Remontons au début de mon lien aux livres: mon apprentissage de libraire. Une chance. Celui qui m'a engagé en 1967 a joué un rôle clef dans ma vie car l’important c’est le déclic provoqué par une rencontre. Ce métier nous métamorphose en permanence en nous permettant d’enchaîner les rencontres. Il nous ouvre les chemins de la connaissance et de la beauté. Il y a peu de choses à y apprendre par rapport à un mécanicien ou à un agriculteur. Pour livrer des nourritures spirituelles le savoir technique est moindre. La comptabilité est facile à intégrer. Jadis, il fallait mémoire et force physique car en une journée on transportait des centaines de kilos de livres. On ne se méfie jamais assez du poids des mots!

Un enchaînement de circonstances a fait de moi un éditeur. Les caractéristiques de cette profession sont les mêmes, goût de la transmission et enthousiasme. Le livre nous permet d’accéder à la vertu au sens noble du terme et à l’épanouissement personnel. Fréquenter les dieux de l’écriture: Cervantes, Shakespeare, Montaigne, Tolstoï, Victor Hugo, les sages chinois, etc., c’est ne plus pouvoir s’en séparer. Le matin, on prend son café en pensant à Paul Valéry, à midi on déjeune avec Marguerite Duras et Romain Debluë. Le soir, on détasse avec délectation les nouveautés sur sa table de nuit.
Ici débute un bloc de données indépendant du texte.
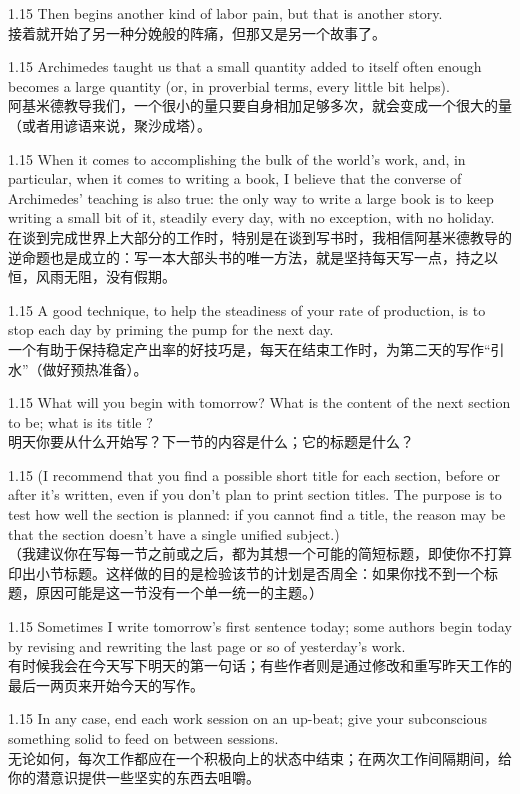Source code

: \documentclass[12pt,a4paper]{article}
\newcommand{\bilingual}[2]{
    \begin{spacing}{1.15} %
        \noindent \normalsize #1 \\[-0.5ex] %
        \small \textcolor{blue!70!black}{#2} %
    \end{spacing}
    \vspace{0.8em} %
}
\begin{document}
\bilingual{Then begins another kind of labor pain, but that is another story.}
{接着就开始了另一种分娩般的阵痛，但那又是另一个故事了。} %

\bilingual{Archimedes taught us that a small quantity added to itself often enough becomes a large quantity (or, in proverbial terms, every little bit helps).}
{阿基米德教导我们，一个很小的量只要自身相加足够多次，就会变成一个很大的量（或者用谚语来说，聚沙成塔）。} %

\bilingual{When it comes to accomplishing the bulk of the world's work, and, in particular, when it comes to writing a book, I believe that the converse of Archimedes' teaching is also true: the only way to write a large book is to keep writing a small bit of it, steadily every day, with no exception, with no holiday.}
{在谈到完成世界上大部分的工作时，特别是在谈到写书时，我相信阿基米德教导的逆命题也是成立的：写一本大部头书的唯一方法，就是坚持每天写一点，持之以恒，风雨无阻，没有假期。} %

\bilingual{A good technique, to help the steadiness of your rate of production, is to stop each day by priming the pump for the next day.}
{一个有助于保持稳定产出率的好技巧是，每天在结束工作时，为第二天的写作“引水”（做好预热准备）。} %

\bilingual{What will you begin with tomorrow? What is the content of the next section to be; what is its title ?}
{明天你要从什么开始写？下一节的内容是什么；它的标题是什么？} %

\bilingual{(I recommend that you find a possible short title for each section, before or after it's written, even if you don't plan to print section titles. The purpose is to test how well the section is planned: if you cannot find a title, the reason may be that the section doesn't have a single unified subject.)}
{（我建议你在写每一节之前或之后，都为其想一个可能的简短标题，即使你不打算印出小节标题。这样做的目的是检验该节的计划是否周全：如果你找不到一个标题，原因可能是这一节没有一个单一统一的主题。）} %

\bilingual{Sometimes I write tomorrow's first sentence today; some authors begin today by revising and rewriting the last page or so of yesterday's work.}
{有时候我会在今天写下明天的第一句话；有些作者则是通过修改和重写昨天工作的最后一两页来开始今天的写作。} %

\bilingual{In any case, end each work session on an up-beat; give your subconscious something solid to feed on between sessions.}
{无论如何，每次工作都应在一个积极向上的状态中结束；在两次工作间隔期间，给你的潜意识提供一些坚实的东西去咀嚼。} %
\end{document}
Quand on est éditeur, on espère chaque matin sur son bureau le prochain ange gardien, celui qui nous parle sans cesse, qui élève notre pensée. En librairie, on espère croiser un client sensible au rayonnement né de nos lectures. En tant qu’éditeur, on souhaite permettre à d’autres de rayonner par leurs mots imprimés ou par ceux de son catalogue. Cela étant dit, il faut savoir que l’intensité de notre rayonnement dépend de notre vie intérieure et de notre humilité, qui conditionnera également nos rapports avec autrui. Sans humilité pas de profession possible. Plus on s’efface, plus notre personnalité s’impose, c’est une loi de l’esprit. Cette même humilité, on la retrouve dans toutes les professions qui se débattent avec l’infini.

Après cinquante ans de métier, je ne sais pas grand-chose mais me sens empli de choses sans nom qui déterminent je l’espère le style de l’Aire. Je continue de croire qu’un état d’esprit positif efface toutes les fatigues et toutes les petites vexations de la vie quotidienne. C’est une porte ouverte sur le savoir et sur l’art d’aimer.